What you are asked to do:
Please take the records that follow and repeat exactly the lines starting with the line with "BE FINED NOT" and going on through the line with "AT THE HEARING.".

Source data:
════════════════

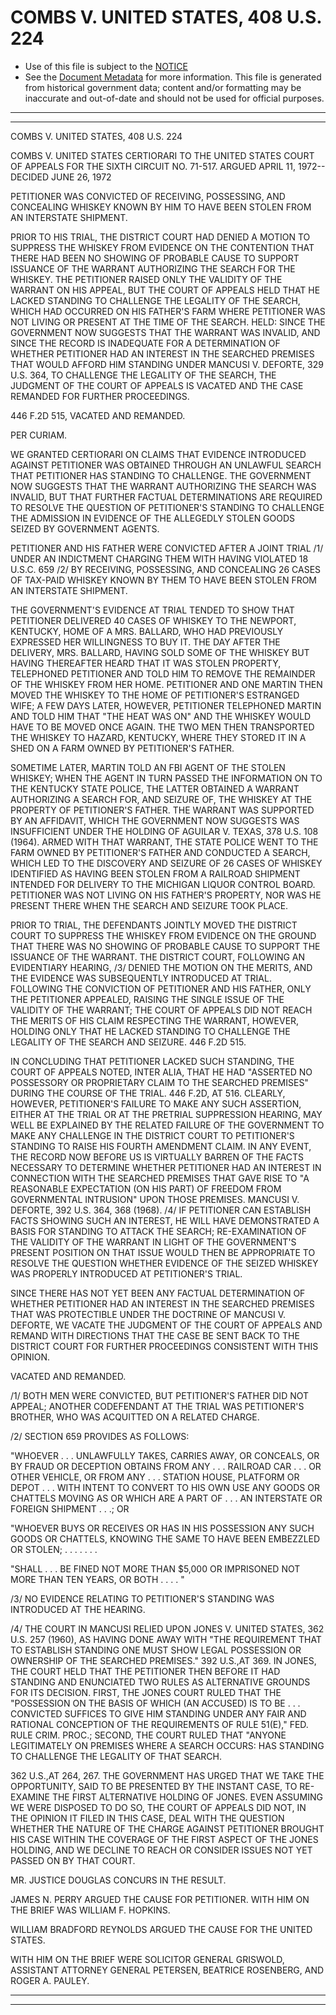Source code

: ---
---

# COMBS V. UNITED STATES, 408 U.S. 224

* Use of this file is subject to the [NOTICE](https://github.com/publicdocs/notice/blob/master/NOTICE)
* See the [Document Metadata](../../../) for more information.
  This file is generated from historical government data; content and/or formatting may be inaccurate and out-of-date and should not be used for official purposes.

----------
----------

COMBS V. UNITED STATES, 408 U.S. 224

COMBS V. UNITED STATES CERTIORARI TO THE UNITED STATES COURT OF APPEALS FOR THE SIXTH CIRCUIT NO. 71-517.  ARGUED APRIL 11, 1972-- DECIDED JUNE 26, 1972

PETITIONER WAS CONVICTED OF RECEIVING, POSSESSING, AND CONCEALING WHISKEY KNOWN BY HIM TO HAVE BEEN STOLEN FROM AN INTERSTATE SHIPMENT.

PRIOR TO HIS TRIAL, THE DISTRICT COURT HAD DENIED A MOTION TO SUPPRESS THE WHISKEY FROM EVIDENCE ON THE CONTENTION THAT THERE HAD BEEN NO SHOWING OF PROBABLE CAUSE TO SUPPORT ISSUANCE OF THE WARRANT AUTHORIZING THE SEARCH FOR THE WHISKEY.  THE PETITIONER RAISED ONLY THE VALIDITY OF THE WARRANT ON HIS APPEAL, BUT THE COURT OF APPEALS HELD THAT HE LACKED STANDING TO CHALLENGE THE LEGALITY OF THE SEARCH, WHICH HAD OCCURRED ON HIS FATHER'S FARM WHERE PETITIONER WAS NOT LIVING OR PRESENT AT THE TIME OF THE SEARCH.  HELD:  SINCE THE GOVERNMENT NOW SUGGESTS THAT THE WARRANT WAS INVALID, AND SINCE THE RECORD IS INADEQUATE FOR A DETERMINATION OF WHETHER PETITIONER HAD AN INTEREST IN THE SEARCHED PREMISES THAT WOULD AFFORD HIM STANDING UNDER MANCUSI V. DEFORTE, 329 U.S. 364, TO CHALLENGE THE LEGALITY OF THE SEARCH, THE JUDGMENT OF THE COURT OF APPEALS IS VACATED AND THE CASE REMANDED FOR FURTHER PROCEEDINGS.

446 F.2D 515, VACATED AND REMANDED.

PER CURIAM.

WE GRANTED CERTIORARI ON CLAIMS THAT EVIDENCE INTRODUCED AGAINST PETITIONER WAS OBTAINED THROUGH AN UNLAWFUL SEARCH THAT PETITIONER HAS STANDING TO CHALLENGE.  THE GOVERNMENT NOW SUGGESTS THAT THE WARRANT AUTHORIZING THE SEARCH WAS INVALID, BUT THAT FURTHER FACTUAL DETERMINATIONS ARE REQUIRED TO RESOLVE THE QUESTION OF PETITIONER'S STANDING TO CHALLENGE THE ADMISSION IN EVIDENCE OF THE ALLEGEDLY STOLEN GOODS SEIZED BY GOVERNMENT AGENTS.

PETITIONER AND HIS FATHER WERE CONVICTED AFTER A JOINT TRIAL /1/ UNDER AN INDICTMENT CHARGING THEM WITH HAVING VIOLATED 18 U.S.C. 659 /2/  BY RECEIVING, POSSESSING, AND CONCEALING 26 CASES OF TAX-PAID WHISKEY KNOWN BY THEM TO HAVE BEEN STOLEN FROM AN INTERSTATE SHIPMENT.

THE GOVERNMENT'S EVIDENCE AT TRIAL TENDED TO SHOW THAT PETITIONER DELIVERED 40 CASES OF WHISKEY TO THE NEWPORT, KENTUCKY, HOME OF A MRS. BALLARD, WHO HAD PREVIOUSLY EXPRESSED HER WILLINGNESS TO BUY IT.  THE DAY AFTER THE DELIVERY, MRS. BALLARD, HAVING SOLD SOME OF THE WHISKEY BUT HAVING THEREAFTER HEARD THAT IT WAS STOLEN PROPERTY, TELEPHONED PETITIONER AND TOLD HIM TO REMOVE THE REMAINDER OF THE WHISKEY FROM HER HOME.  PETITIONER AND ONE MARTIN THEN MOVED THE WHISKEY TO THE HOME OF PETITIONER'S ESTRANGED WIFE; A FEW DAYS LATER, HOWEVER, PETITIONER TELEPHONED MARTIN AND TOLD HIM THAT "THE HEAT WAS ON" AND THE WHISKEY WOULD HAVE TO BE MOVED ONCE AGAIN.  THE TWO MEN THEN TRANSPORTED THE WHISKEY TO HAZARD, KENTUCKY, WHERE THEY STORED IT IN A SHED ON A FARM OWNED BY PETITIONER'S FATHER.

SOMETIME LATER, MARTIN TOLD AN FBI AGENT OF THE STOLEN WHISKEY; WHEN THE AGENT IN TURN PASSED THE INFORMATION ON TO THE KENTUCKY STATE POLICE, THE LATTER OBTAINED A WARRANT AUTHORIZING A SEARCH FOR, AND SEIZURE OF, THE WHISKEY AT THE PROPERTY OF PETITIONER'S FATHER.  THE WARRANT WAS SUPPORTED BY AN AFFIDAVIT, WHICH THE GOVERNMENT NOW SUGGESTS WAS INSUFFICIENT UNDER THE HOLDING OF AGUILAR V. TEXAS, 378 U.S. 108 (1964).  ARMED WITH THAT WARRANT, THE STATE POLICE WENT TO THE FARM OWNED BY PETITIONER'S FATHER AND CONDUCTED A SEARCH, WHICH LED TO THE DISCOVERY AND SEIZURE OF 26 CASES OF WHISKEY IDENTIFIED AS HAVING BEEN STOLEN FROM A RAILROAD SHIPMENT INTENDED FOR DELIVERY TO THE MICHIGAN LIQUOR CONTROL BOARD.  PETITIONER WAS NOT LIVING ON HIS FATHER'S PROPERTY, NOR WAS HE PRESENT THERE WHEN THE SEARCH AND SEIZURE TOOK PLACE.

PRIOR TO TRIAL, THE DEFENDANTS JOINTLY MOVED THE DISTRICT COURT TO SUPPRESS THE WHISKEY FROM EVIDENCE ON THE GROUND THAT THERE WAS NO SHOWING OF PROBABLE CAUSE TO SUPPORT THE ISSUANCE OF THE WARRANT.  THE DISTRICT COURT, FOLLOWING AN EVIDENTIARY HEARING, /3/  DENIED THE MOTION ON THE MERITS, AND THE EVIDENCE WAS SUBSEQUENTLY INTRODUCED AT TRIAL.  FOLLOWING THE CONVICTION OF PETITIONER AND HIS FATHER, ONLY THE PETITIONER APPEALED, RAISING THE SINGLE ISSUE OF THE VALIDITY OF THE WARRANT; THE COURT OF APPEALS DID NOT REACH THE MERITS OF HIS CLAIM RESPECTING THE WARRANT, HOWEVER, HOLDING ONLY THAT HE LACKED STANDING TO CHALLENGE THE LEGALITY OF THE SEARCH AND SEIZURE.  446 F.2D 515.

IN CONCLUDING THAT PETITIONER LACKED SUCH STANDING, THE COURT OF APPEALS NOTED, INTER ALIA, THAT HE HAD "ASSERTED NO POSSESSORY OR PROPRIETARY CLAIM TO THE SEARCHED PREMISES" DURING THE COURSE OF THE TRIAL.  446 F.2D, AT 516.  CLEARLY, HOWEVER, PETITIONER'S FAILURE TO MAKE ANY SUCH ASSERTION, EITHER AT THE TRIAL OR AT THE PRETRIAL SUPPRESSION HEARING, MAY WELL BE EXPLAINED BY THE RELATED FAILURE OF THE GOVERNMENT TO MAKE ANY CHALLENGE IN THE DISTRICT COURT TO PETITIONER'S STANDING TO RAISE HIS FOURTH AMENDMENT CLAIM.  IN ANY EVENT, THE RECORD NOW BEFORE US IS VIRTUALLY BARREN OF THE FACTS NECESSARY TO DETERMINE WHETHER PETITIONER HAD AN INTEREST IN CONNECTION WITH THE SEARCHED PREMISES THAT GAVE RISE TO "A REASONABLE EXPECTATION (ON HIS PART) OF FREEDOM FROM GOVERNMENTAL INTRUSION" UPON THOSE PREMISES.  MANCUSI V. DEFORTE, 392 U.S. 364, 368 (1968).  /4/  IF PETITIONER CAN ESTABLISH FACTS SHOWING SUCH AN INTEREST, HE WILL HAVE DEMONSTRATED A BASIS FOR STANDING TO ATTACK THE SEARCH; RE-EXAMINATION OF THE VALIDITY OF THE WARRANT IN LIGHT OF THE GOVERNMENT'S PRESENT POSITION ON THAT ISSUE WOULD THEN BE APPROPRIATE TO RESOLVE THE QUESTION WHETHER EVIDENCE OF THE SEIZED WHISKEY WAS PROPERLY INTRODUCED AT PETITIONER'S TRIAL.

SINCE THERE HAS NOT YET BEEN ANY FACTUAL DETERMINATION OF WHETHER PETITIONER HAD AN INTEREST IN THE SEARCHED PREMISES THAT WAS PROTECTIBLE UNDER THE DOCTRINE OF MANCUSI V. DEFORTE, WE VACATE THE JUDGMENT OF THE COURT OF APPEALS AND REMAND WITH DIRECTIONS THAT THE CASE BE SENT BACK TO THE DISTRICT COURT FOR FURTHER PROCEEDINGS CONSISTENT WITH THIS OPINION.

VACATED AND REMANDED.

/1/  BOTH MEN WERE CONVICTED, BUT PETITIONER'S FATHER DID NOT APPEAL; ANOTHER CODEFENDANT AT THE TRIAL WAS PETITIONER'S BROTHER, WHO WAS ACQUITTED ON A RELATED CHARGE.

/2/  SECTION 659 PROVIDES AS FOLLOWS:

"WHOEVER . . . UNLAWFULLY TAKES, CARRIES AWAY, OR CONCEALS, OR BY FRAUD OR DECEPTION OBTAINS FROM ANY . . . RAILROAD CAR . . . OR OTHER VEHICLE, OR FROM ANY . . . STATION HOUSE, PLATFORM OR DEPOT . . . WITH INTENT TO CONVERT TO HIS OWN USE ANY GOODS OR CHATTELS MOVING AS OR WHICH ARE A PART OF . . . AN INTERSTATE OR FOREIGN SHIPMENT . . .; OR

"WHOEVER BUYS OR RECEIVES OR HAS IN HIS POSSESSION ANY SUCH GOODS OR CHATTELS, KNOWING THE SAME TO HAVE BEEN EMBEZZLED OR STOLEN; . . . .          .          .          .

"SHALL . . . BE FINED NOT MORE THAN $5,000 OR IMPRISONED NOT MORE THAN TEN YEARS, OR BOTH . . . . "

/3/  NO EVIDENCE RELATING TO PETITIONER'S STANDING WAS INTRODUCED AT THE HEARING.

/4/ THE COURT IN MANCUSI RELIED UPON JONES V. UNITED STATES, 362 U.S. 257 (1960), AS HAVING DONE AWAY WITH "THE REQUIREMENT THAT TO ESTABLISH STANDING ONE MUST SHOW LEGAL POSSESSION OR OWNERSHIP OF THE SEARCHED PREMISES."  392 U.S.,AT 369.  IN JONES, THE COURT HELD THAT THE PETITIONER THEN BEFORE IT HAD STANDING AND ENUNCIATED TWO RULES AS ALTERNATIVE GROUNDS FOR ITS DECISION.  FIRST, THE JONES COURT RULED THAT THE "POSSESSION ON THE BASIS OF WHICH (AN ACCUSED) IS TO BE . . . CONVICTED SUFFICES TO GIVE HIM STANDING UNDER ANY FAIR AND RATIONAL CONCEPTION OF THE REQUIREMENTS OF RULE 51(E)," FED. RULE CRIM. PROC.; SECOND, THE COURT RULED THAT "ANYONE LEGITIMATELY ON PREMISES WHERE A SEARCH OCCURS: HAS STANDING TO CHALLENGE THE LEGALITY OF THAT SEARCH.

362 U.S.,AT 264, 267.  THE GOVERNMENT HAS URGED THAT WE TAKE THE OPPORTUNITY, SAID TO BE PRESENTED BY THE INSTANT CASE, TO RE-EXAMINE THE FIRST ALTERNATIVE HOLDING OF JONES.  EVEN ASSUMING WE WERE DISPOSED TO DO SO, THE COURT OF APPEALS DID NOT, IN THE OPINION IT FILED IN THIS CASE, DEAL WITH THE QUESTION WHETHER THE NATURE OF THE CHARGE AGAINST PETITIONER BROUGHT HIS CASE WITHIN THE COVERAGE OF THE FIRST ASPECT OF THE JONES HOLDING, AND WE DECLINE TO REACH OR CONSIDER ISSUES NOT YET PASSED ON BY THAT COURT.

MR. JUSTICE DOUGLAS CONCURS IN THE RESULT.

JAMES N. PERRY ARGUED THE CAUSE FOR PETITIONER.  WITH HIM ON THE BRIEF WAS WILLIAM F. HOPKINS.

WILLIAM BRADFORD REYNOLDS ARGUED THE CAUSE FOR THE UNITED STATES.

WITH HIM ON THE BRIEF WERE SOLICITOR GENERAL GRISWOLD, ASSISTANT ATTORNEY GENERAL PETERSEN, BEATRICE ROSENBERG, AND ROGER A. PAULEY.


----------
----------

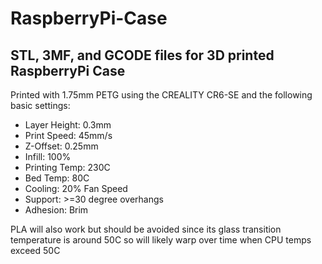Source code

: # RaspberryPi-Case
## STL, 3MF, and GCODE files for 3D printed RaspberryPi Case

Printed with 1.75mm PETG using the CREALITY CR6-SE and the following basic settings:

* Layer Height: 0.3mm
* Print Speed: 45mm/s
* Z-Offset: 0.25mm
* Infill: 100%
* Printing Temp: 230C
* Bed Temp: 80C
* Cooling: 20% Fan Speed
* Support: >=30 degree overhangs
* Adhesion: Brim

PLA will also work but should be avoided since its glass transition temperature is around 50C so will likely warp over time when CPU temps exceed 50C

════════════════

Answer space:
"SHALL . . . BE FINED NOT MORE THAN $5,000 OR IMPRISONED NOT MORE THAN TEN YEARS, OR BOTH . . . . "

/3/  NO EVIDENCE RELATING TO PETITIONER'S STANDING WAS INTRODUCED AT THE HEARING.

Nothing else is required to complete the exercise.